> _ACTIVITY_
Your answer should be a single number: the count of lines in the listing that contain "node".

> _RECORDS TO PROCESS_
>>>
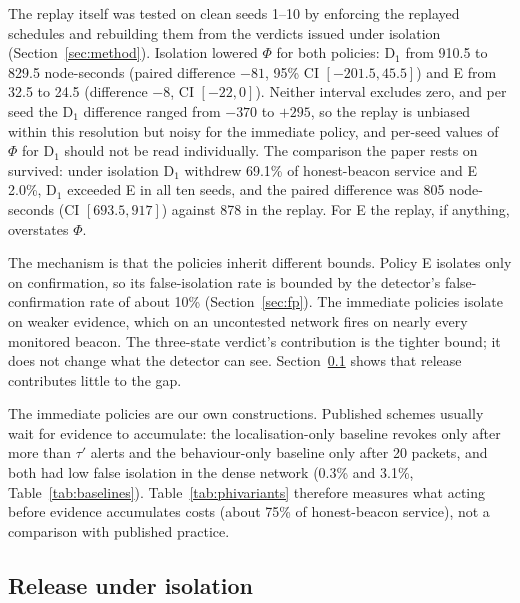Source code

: \documentclass[pdflatex,sn-mathphys-num]{sn-jnl}%
\theoremstyle{thmstyleone}%
\theoremstyle{thmstyletwo}%
\theoremstyle{thmstylethree}%
\begin{document}
The replay itself was tested on clean seeds 1--10 by enforcing the replayed
schedules and rebuilding them from the verdicts issued under isolation
(Section~\ref{sec:method}). Isolation lowered $\Phi$ for both policies: D$_1$
from 910.5 to 829.5 node-seconds (paired difference $-81$, 95\% CI
$[-201.5, 45.5]$) and E from 32.5 to 24.5 (difference $-8$, CI $[-22, 0]$).
Neither interval excludes zero, and per seed the D$_1$ difference ranged from
$-370$ to $+295$, so the replay is unbiased within this resolution but noisy
for the immediate policy, and per-seed values of $\Phi$ for D$_1$ should not
be read individually. The comparison the paper rests on survived: under
isolation D$_1$ withdrew 69.1\% of honest-beacon service and E 2.0\%, D$_1$
exceeded E in all ten seeds, and the paired difference was 805 node-seconds
(CI $[693.5, 917]$) against 878 in the replay. For E the replay, if anything,
overstates $\Phi$.

The mechanism is that the policies inherit different bounds. Policy E isolates
only on confirmation, so its false-isolation rate is bounded by the detector's
false-confirmation rate of about 10\% (Section~\ref{sec:fp}). The immediate
policies isolate on weaker evidence, which on an uncontested network fires on
nearly every monitored beacon. The three-state verdict's contribution is the
tighter bound; it does not change what the detector can see.
Section~\ref{sec:release} shows that release contributes little to the gap.

The immediate policies are our own constructions. Published schemes usually
wait for evidence to accumulate: the localisation-only baseline revokes only
after more than $\tau'$ alerts and the behaviour-only baseline only after 20
packets, and both had low false isolation in the dense network (0.3\% and
3.1\%, Table~\ref{tab:baselines}). Table~\ref{tab:phivariants} therefore
measures what acting before evidence accumulates costs (about 75\% of
honest-beacon service), not a comparison with published practice.

\subsection{Release under isolation}
\label{sec:release}
\end{document}
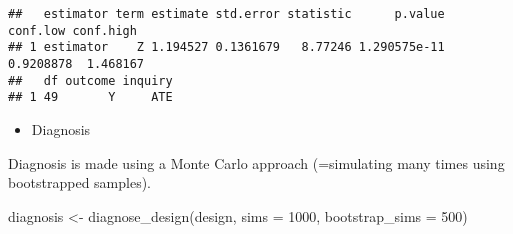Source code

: \documentclass[
]{book}
\newenvironment{Shaded}{\begin{snugshade}}{\end{snugshade}}
\newcommand{\AttributeTok}[1]{\textcolor[rgb]{0.77,0.63,0.00}{#1}}
\newcommand{\DecValTok}[1]{\textcolor[rgb]{0.00,0.00,0.81}{#1}}
\newcommand{\FunctionTok}[1]{\textcolor[rgb]{0.00,0.00,0.00}{#1}}
\newcommand{\NormalTok}[1]{#1}
\newcommand{\OtherTok}[1]{\textcolor[rgb]{0.56,0.35,0.01}{#1}}
\providecommand{\tightlist}{%
  \setlength{\itemsep}{0pt}\setlength{\parskip}{0pt}}
\begin{document}
\begin{verbatim}
##   estimator term estimate std.error statistic      p.value  conf.low conf.high
## 1 estimator    Z 1.194527 0.1361679   8.77246 1.290575e-11 0.9208878  1.468167
##   df outcome inquiry
## 1 49       Y     ATE
\end{verbatim}

\begin{itemize}
\tightlist
\item
  Diagnosis
\end{itemize}

Diagnosis is made using a Monte Carlo approach (=simulating many times using bootstrapped samples).

\begin{Shaded}
\begin{Highlighting}[]
\NormalTok{diagnosis }\OtherTok{\textless{}{-}} \FunctionTok{diagnose\_design}\NormalTok{(design, }
                             \AttributeTok{sims =} \DecValTok{1000}\NormalTok{, }
                             \AttributeTok{bootstrap\_sims =} \DecValTok{500}\NormalTok{)}
\end{Highlighting}
\end{Shaded}
\end{document}
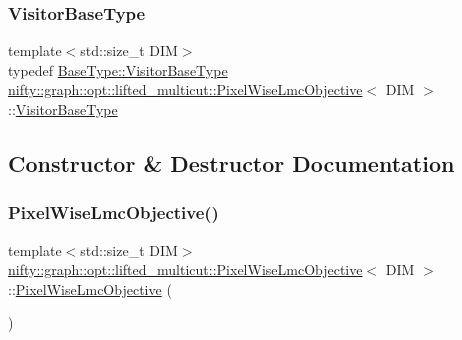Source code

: \subsubsection{\texorpdfstring{Visitor\+Base\+Type}{VisitorBaseType}}
{\footnotesize\ttfamily template$<$std\+::size\+\_\+t D\+IM$>$ \\
typedef \hyperlink{classnifty_1_1graph_1_1opt_1_1common_1_1SolverBase_ad9932afb08dd17d375de4b15da9ffaa6}{Base\+Type\+::\+Visitor\+Base\+Type} \hyperlink{classnifty_1_1graph_1_1opt_1_1lifted__multicut_1_1PixelWiseLmcObjective}{nifty\+::graph\+::opt\+::lifted\+\_\+multicut\+::\+Pixel\+Wise\+Lmc\+Objective}$<$ D\+IM $>$\+::\hyperlink{classnifty_1_1graph_1_1opt_1_1lifted__multicut_1_1PixelWiseLmcObjective_a980f38de550a4b5e49ca2d0e93a3883c}{Visitor\+Base\+Type}}



\subsection{Constructor \& Destructor Documentation}
\mbox{\label{classnifty_1_1graph_1_1opt_1_1lifted__multicut_1_1PixelWiseLmcObjective_a9ca29aebe51f087b87d9353b72e5b4f3}} 
\subsubsection{\texorpdfstring{Pixel\+Wise\+Lmc\+Objective()}{PixelWiseLmcObjective()}\hspace{0.1cm}{\footnotesize\ttfamily [1/4]}}
{\footnotesize\ttfamily template$<$std\+::size\+\_\+t D\+IM$>$ \\
\hyperlink{classnifty_1_1graph_1_1opt_1_1lifted__multicut_1_1PixelWiseLmcObjective}{nifty\+::graph\+::opt\+::lifted\+\_\+multicut\+::\+Pixel\+Wise\+Lmc\+Objective}$<$ D\+IM $>$\+::\hyperlink{classnifty_1_1graph_1_1opt_1_1lifted__multicut_1_1PixelWiseLmcObjective}{Pixel\+Wise\+Lmc\+Objective} (\begin{DoxyParamCaption}{ }\end{DoxyParamCaption})\hspace{0.3cm}{\ttfamily [inline]}}

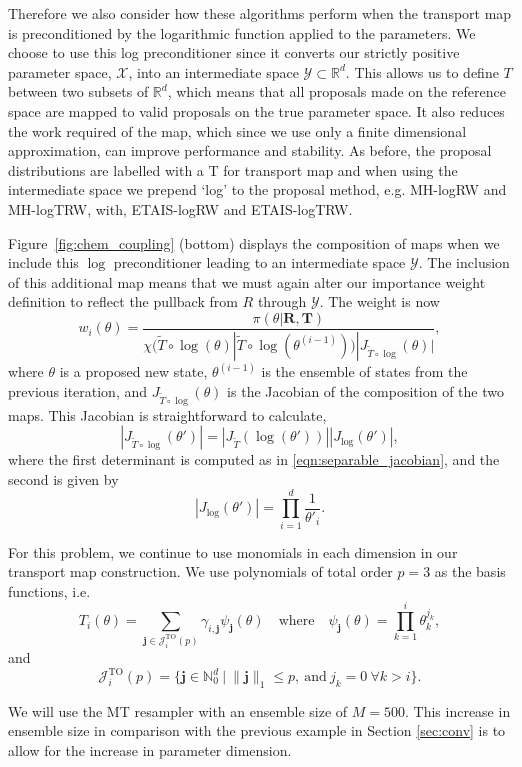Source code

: \documentclass[final]{siamltex}
\begin{document}
Therefore we also consider how these algorithms perform when the transport map
is preconditioned by the logarithmic function applied to the parameters. We choose to use this log
preconditioner since it converts our strictly positive parameter
space, $\mathcal{X}$, into an intermediate space $\mathcal{Y} \subset
\mathbb{R}^d$. This allows us to define $T$ between two subsets of
$\mathbb{R}^d$, which means that all proposals made on the reference
space are mapped to valid
proposals on the true parameter space. It also reduces the work required of the map, which since
we use only a finite dimensional approximation, can improve
performance and stability. As before, the proposal distributions are labelled with a T for transport map and when using the intermediate space we prepend `log' to the proposal method, e.g. MH-logRW and MH-logTRW, with, ETAIS-logRW and ETAIS-logTRW.

Figure~\ref{fig:chem_coupling} (bottom) displays the composition of maps
when we include this $\log$ preconditioner leading to an intermediate space $\mathcal{Y}$. The inclusion of this additional map means that we must again alter our importance weight definition to reflect the pullback from $R$ through $\mathcal{Y}$. The weight is now
\[
	w_i(\theta) = \frac{\pi(\theta|\mathbf{R},\mathbf{T})}{\chi(\tilde{T}\circ\log(\theta)|\tilde{T}\circ\log(\theta^{(i-1)}))|J_{\tilde{T}\circ\log}(\theta)|},
\]
where $\theta$ is a proposed new state, $\theta^{(i-1)}$ is the ensemble of states from the previous iteration, and $J_{\tilde{T}\circ\log}(\theta)$ is the Jacobian of the composition of the two maps. This Jacobian is straightforward to calculate,
\[
	|J_{\tilde{T}\circ\log}(\theta')| = |J_{\tilde{T}}(\log(\theta'))||J_{\log}(\theta')|,
\]
where the first determinant is computed as in
\eqref{eqn:separable_jacobian}, and the second is given by
\[
	|J_{\log}(\theta')| = \prod\limits_{i=1}^d \frac{1}{\theta'_i}.
\]

For this problem, we continue to use monomials in each dimension in our transport map construction. We use polynomials of total order $p=3$ as the basis functions, i.e.
\[
	T_i(\theta) = \sum_{\mathbf{j}\in\mathcal{J}^{\text{TO}}_i(p)} \gamma_{i,\mathbf{j}}\psi_{\mathbf{j}}(\theta) \quad \text{where} \quad \psi_\mathbf{j}(\theta) = \prod\limits_{k=1}^i \theta_k^{j_k},
\]
and
\[
	\mathcal{J}^{\text{TO}}_i(p) = \{\mathbf{j} \in \mathbb{N}^d_0\ |\ \|\mathbf{j}\|_1 \leq p, \ \text{and}\ j_k = 0\ \forall k > i\}.
\]

We will use the MT\cite{russ2017parallel} resampler with an ensemble size of
$M=500$. This increase in ensemble size in comparison with the previous
example in Section \ref{sec:conv} is to allow for the increase in parameter dimension.
\end{document}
<<<
> _TASK RESULT_
2